Она подняла серебряноглавую трость и собралась уходить. Учительница, миссис Бари, попыталась было произнести обычную банальность. Но девочки не хотели отпускать свою гостью.
— Так что же это было тогда, Алли? — настаивали они; и она, будто ставшая вдруг на десять лет старше своих тридцати трех, пожала плечами.
— Трудно сказать, — ответила она. — Возможно, это был призрак Мориса Уилсона.

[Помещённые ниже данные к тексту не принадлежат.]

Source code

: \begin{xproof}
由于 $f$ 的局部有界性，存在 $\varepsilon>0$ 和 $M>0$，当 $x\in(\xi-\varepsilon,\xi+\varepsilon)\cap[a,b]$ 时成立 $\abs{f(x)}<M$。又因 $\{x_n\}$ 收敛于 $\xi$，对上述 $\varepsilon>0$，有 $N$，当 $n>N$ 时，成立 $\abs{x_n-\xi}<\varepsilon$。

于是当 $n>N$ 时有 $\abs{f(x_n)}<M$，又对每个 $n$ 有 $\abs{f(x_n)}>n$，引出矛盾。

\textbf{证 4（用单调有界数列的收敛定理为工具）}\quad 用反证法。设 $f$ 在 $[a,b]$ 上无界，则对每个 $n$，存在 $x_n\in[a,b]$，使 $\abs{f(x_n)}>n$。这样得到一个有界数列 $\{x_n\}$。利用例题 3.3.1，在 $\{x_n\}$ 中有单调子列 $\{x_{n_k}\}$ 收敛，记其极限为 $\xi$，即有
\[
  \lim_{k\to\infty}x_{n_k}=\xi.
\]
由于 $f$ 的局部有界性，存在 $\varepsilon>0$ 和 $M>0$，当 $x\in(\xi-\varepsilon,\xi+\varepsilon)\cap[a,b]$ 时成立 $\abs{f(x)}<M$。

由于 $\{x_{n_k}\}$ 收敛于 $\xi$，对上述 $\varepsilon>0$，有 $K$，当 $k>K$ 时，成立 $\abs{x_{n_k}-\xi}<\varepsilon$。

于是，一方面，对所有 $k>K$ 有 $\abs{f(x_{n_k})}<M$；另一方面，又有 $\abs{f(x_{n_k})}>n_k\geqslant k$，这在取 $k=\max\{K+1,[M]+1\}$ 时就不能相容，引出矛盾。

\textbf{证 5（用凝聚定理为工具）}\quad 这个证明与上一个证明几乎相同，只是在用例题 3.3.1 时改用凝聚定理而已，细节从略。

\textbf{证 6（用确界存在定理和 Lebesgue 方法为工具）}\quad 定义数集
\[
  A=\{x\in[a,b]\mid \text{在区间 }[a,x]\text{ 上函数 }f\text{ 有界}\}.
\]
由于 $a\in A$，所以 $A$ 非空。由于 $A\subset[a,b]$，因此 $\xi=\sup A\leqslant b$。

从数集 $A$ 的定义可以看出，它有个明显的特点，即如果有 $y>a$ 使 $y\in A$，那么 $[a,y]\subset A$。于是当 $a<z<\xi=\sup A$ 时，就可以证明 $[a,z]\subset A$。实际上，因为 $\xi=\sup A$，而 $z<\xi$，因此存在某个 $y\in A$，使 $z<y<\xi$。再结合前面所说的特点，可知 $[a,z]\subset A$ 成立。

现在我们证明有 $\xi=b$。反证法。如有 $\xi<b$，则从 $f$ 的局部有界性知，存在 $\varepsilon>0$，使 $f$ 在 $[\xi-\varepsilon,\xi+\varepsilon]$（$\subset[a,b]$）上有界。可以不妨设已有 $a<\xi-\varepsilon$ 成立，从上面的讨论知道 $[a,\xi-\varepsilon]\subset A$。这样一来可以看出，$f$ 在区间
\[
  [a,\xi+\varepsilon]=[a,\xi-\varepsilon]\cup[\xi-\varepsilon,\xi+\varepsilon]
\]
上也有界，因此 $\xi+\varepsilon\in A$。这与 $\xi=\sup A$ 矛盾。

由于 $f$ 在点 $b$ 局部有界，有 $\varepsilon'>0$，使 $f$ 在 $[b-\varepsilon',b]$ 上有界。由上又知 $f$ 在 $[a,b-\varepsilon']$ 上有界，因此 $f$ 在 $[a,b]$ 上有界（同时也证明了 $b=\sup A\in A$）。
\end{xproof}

Она покинула классную комнату, тяжело опираясь на палку.
* * *
Город — Благословенный Лондон, яар, и никаких проклятых нет ! — был одет в белое, подобно скорбящему на похоронах. Какие, на хрен, похороны, мистер, задал себе дикий вопрос Джибрил Фаришта, уж точно не мои, а мне — проклятая надежда и уверенность . Когда поезд дополз до станции Виктория, он спрыгнул с него, не дожидаясь полной остановки, подвернул лодыжку и полез под багажные тележки и насмешки ожидающих лондонцев, следивших за его падением, вытаскивать свою чрезвычайно потрепанную шляпу. Рекхи Меркантиль нигде не было видно, и, ловя момент, Джибрил понесся сквозь расступающуюся толпу как одержимый, только для того, чтобы вновь обнаружить ее у турникета, терпеливо покачивающуюся на ковре, невидимую для чьих-либо глаз, кроме его собственных, в трех футах над землей.
— Что ты хочешь, — вспыхнул он, — что у тебя за дело ко мне?
— Наблюдать за твоим падением, — немедленно ответила она. — Оглянись по сторонам, — добавила она, — я уже заставила тебя выглядеть полным придурком.
Люди очищали место вокруг Джибрила, дикого человека в пальто не по росту и истоптанной шляпе, этот мужчина говорит сам с собой , произнес детский голос, и мать ответила ему шш, дорогой, нехорошо издеваться над юродивыми . Добро пожаловать в Лондон. Джибрил Фаришта помчался к лестнице, ведущей вниз к Трубе. Рекха, летящая на ковре, позволила ему оторваться.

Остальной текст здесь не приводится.